■ **Required work**: From the line with "During the team" through the line with "and Project Submission", inclusive, return each line of the data below exactly and leave the rest out.

[Saved data entries]
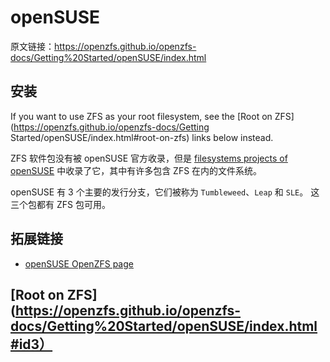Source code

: # openSUSE
原文链接：https://openzfs.github.io/openzfs-docs/Getting%20Started/openSUSE/index.html

## 安装
If you want to use ZFS as your root filesystem, see the [Root on ZFS](https://openzfs.github.io/openzfs-docs/Getting Started/openSUSE/index.html#root-on-zfs) links below instead.


ZFS 软件包没有被 openSUSE 官方收录，但是
[filesystems projects of openSUSE](https://software.opensuse.org/download.html?project=filesystems&package=zfs) 中收录了它，其中有许多包含 ZFS 在内的文件系统。

openSUSE 有 3 个主要的发行分支，它们被称为 `Tumbleweed`、`Leap` 和 `SLE`。 这三个包都有 ZFS 包可用。

## 拓展链接

- [openSUSE OpenZFS page](https://en.opensuse.org/OpenZFS)

## [Root on ZFS](https://openzfs.github.io/openzfs-docs/Getting%20Started/openSUSE/index.html#id3）

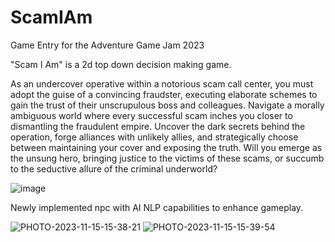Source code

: # ScamIAm
Game Entry for the Adventure Game Jam 2023 

"Scam I Am" is a 2d top down decision making game.

As an undercover operative within a notorious scam call center, you must adopt the guise of a convincing fraudster, executing elaborate schemes to gain the trust of their unscrupulous boss and colleagues. Navigate a morally ambiguous world where every successful scam inches you closer to dismantling the fraudulent empire. Uncover the dark secrets behind the operation, forge alliances with unlikely allies, and strategically choose between maintaining your cover and exposing the truth. Will you emerge as the unsung hero, bringing justice to the victims of these scams, or succumb to the seductive allure of the criminal underworld?

![image](https://github.com/lusr18/GameJam2023/assets/67540142/b0a36228-7f32-4261-849a-4953e0c56124)

Newly implemented npc with AI NLP capabilities to enhance gameplay.

![PHOTO-2023-11-15-15-38-21](https://github.com/lusr18/GameJam2023/assets/67540142/8202a496-9eb8-4ef6-b9e2-fb94f926826b)
![PHOTO-2023-11-15-15-39-54](https://github.com/lusr18/GameJam2023/assets/67540142/d331f760-e5d4-4467-a094-fbd7f5d3a4b6)

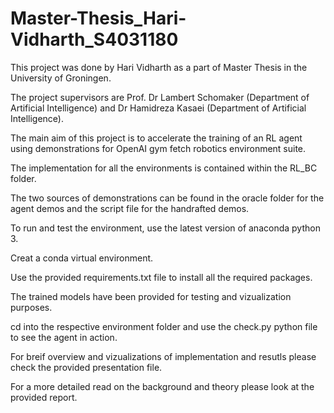 # Master-Thesis_Hari-Vidharth_S4031180

This project was done by Hari Vidharth as a part of Master Thesis in the University of Groningen.

The project supervisors are Prof. Dr Lambert Schomaker (Department of Artificial Intelligence) and Dr Hamidreza Kasaei (Department of Artificial Intelligence).

The main aim of this project is to accelerate the training of an RL agent using demonstrations for OpenAI gym fetch robotics environment suite.

The implementation for all the environments is contained within the RL_BC folder.

The two sources of demonstrations can be found in the oracle folder for the agent demos and the script file for the handrafted demos.

To run and test the environment, use the latest version of anaconda python 3.

Creat a conda virtual environment.

Use the provided requirements.txt file to install all the required packages.

The trained models have been provided for testing and vizualization purposes.

cd into the respective environment folder and use the check.py python file to see the agent in action.

For breif overview and vizualizations of implementation and resutls please check the provided presentation file.

For a more detailed read on the background and theory please look at the provided report.
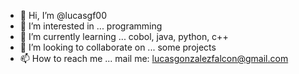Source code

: - 👋 Hi, I’m @lucasgf00
- 👀 I’m interested in ... programming
- 🌱 I’m currently learning ... cobol, java, python, c++
- 💞️ I’m looking to collaborate on ... some projects 
- 📫 How to reach me ... mail me: lucasgonzalezfalcon@gmail.com

<!---
lucasgf00/lucasgf00 is a ✨ special ✨ repository because its `README.md` (this file) appears on your GitHub profile.
You can click the Preview link to take a look at your changes.
--->
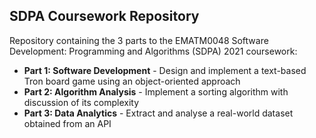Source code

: ## SDPA Coursework Repository

Repository containing the 3 parts to the EMATM0048 Software Development: Programming and Algorithms (SDPA) 2021 coursework:

- **Part 1: Software Development** - Design and implement a text-based Tron board game using an object-oriented approach
- **Part 2: Algorithm Analysis** - Implement a sorting algorithm with discussion of its complexity
- **Part 3: Data Analytics** - Extract and analyse a real-world dataset obtained from an API 
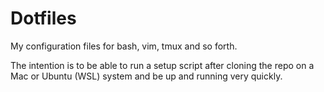 # Dotfiles

My configuration files for bash, vim, tmux and so forth.

The intention is to be able to run  a setup script after cloning the repo on a Mac or Ubuntu (WSL) system and be up and running very quickly.

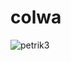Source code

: # colwa
![petrik3](https://user-images.githubusercontent.com/37924597/215038173-ef8707f0-367c-4f98-9454-4e41d11f8168.jpg)
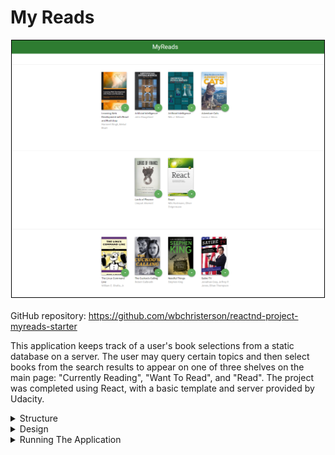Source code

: # My Reads

<div style="display: flex; flex-direction: column; align-items: center">
    <img alt="A sample image of the bookshelves showing cover illustrations and titles for selected books." width="500" src="/assets/My-Reads-imgs/main-page.png" style="border: 1px solid #000000;">
    <div style="margin-top: 20px">
        GitHub repository: <a target="\_blank" href="https://github.com/wbchristerson/reactnd-project-myreads-starter">https://github.com/wbchristerson/reactnd-project-myreads-starter</a>
    </div>
</div>

This application keeps track of a user's book selections from a static database on a server. The user may query certain topics and then select books from the search results to appear on one of three shelves on the main page: "Currently Reading", "Want To Read", and "Read". The project was completed using React, with a basic template and server provided by Udacity.

<details>
    <summary>Structure</summary>
    <ul>
        <li>The main page displays the set of books selected. Such books are shown in three sections on the main page, distinguished by whether the user has read, is reading, or will read a given book.</li>
        <li>The search page provides a section to look up a specific topic (limited to certain queries) and will update results as search items are typed.</li>
        <li>Books in both the bookshelves page and the search page have associated buttons to add or remove them from bookshelves as well as to toggle between bookshelves.</li>
    </ul>
</details>

<details>
    <summary>Design</summary>
    <br>
    The main page is composed of three sections for "currently reading", "want to read", and "read".

    <div style="display: flex; justify-content: center; margin-top: 20px; margin-bottom: 20px;">
        <img alt="A sample view of the main page showing three bookshelves with images of book covers, titles, and authors." src="/assets/My-Reads-imgs/full-page.png" width="500" style="border: 1px solid #000000; max-height: 300px;">
    </div>

    You can also add many books to a single section.

    <div style="display: flex; justify-content: center; margin-top: 20px; margin-bottom: 20px;">
        <img alt="A close up view of the 'currently reading' section with many books appearing in the form of book covers with titles and authors." src="/assets/My-Reads-imgs/many-books.png" width="500" style="border: 1px solid #000000; max-height: 300px;">
    </div>

    Selections can be modified by clicking on the arrow item for a single book.

    <div style="display: flex; justify-content: center; margin-top: 20px; margin-bottom: 20px;">
        <img alt="A view of a row of books with the selection tab open for one of the books, providing options for moving that book." src="/assets/My-Reads-imgs/entry-click.png" width="500" style="border: 1px solid #000000; max-height: 300px;">
    </div>

    The search page appears in a similar manner. Type in a search option and see the results that appear.

    <div style="display: flex; justify-content: center; margin-top: 20px; margin-bottom: 20px;">
        <img alt="The Blank Database Write Page" src="/assets/My-Reads-imgs/search-page.png" width="500" style="border: 1px solid #000000; max-height: 300px;">
    </div>
</details>

<details>
    <summary>Running The Application</summary>
    <br>
    To download, you can clone the repository using this terminal command:
    <br>
    <code>git clone https://github.com/wbchristerson/reactnd-project-myreads-starter.git</code>

    <br>
    <br>
    Alternatively, follow the instructions below to download to a hard drive:
    <ul>
        <li>Navigate to <a href="https://github.com/wbchristerson/reactnd-project-myreads-starter" target="\_blank">this page</a>.</li>
        <li>Click the green "Clone or download" button towards the right then choose "Download ZIP".</li>
        <li>Find the folder <code>reactnd-project-myreads-starter</code> in your Downloads folder or wherever it was placed on your device.</li>
        <li>Right click and choose "Extract All"</li>
    </ul>

    To run the application, you will need to have <code>npm</code> installed. See <a href="https://www.npmjs.com/get-npm" target="\_blank">here</a> for installation information. Upon downloading both <code>npm</code> and the project directory, install all project dependencies by running the following command from within the project directory:
    <br>
    <code>npm install</code>
    <br>
    <br>
    Afterwards, start the development server with this command:
    <br>
    <code>npm start</code>
    <br>
    <br>
    A browser window will open with the main page.

    <div style="margin-bottom: 20px;"/>
</details>
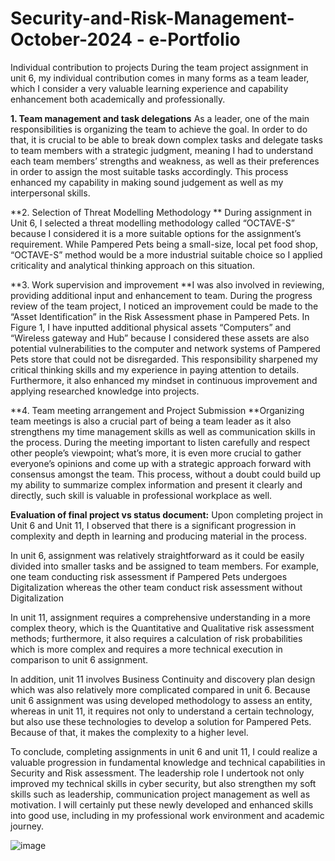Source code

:# Security-and-Risk-Management-October-2024 - e-Portfolio

Individual contribution to projects
During the team project assignment in unit 6, my individual contribution comes in many forms as a team leader, which I consider a very valuable learning experience and capability enhancement both academically and professionally. 

**1.	Team management and task delegations**
As a leader, one of the main responsibilities is organizing the team to achieve the goal. In order to do that, it is crucial to be able to break down complex tasks and delegate tasks to team members with a strategic judgment, meaning I had to understand each team members’ strengths and weakness, as well as their preferences in order to assign the most suitable tasks accordingly. This process enhanced my capability in making sound judgement as well as my interpersonal skills.

**2.	Selection of Threat Modelling Methodology **
During assignment in Unit 6, I selected a threat modelling methodology called “OCTAVE-S” because I considered it is a more suitable options for the assignment’s requirement. While Pampered Pets being a small-size, local pet food shop, “OCTAVE-S” method would be a more industrial suitable choice so I applied criticality and analytical thinking approach on this situation. 

**3.	Work supervision and improvement
**I was also involved in reviewing, providing additional input and enhancement to team. During the progress review of the team project, I noticed an improvement could be made to the “Asset Identification” in the Risk Assessment phase in Pampered Pets. In Figure 1, I have inputted additional physical assets “Computers” and “Wireless gateway and Hub” because I considered these assets are also potential vulnerabilities to the computer and network systems of Pampered Pets store that could not be disregarded. This responsibility sharpened my critical thinking skills and my experience in paying attention to details. Furthermore, it also enhanced my mindset in continuous improvement and applying researched knowledge into projects.

**4.	Team meeting arrangement and Project Submission
**Organizing team meetings is also a crucial part of being a team leader as it also strengthens my time management skills as well as communication skills in the process. During the meeting important to listen carefully and respect other people’s viewpoint; what’s more, it is even more crucial to gather everyone’s opinions and come up with a strategic approach forward with consensus amongst the team. This process, without a doubt could build up my ability to summarize complex information and present it clearly and directly, such skill is valuable in professional workplace as well.

**Evaluation of final project vs status document:**
Upon completing project in Unit 6 and Unit 11, I observed that there is a significant progression in complexity and depth in learning and producing material in the process.

In unit 6, assignment was relatively straightforward as it could be easily divided into smaller tasks and be assigned to team members. For example, one team conducting risk assessment if Pampered Pets undergoes Digitalization whereas the other team conduct risk assessment without Digitalization

In unit 11, assignment requires a comprehensive understanding in a more complex theory, which is the Quantitative and Qualitative risk assessment methods; furthermore, it also requires a calculation of risk probabilities which is more complex and requires a more technical execution in comparison to unit 6 assignment.

In addition, unit 11 involves Business Continuity and discovery plan design which was also relatively more complicated compared in unit 6. Because unit 6 assignment was using developed methodology to assess an entity, whereas in unit 11, it requires not only to understand a certain technology, but also use these technologies to develop a solution for Pampered Pets. Because of that, it makes the complexity to a higher level.

To conclude, completing assignments in unit 6 and unit 11, I could realize a valuable progression in fundamental knowledge and technical capabilities in Security and Risk assessment. The leadership role I undertook not only improved my technical skills in cyber security, but also strengthen my soft skills such as leadership, communication project management as well as motivation. I will certainly put these newly developed and enhanced skills into good use, including in my professional work environment and academic journey.


![image](https://github.com/user-attachments/assets/3ba740bb-1711-42f6-b30c-9ffd3c1e5c1d)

■ **Answer space**:
During the team project assignment in unit 6, my individual contribution comes in many forms as a team leader, which I consider a very valuable learning experience and capability enhancement both academically and professionally. 

**1.	Team management and task delegations**
As a leader, one of the main responsibilities is organizing the team to achieve the goal. In order to do that, it is crucial to be able to break down complex tasks and delegate tasks to team members with a strategic judgment, meaning I had to understand each team members’ strengths and weakness, as well as their preferences in order to assign the most suitable tasks accordingly. This process enhanced my capability in making sound judgement as well as my interpersonal skills.

**2.	Selection of Threat Modelling Methodology **
During assignment in Unit 6, I selected a threat modelling methodology called “OCTAVE-S” because I considered it is a more suitable options for the assignment’s requirement. While Pampered Pets being a small-size, local pet food shop, “OCTAVE-S” method would be a more industrial suitable choice so I applied criticality and analytical thinking approach on this situation. 

**3.	Work supervision and improvement
**I was also involved in reviewing, providing additional input and enhancement to team. During the progress review of the team project, I noticed an improvement could be made to the “Asset Identification” in the Risk Assessment phase in Pampered Pets. In Figure 1, I have inputted additional physical assets “Computers” and “Wireless gateway and Hub” because I considered these assets are also potential vulnerabilities to the computer and network systems of Pampered Pets store that could not be disregarded. This responsibility sharpened my critical thinking skills and my experience in paying attention to details. Furthermore, it also enhanced my mindset in continuous improvement and applying researched knowledge into projects.

**4.	Team meeting arrangement and Project Submission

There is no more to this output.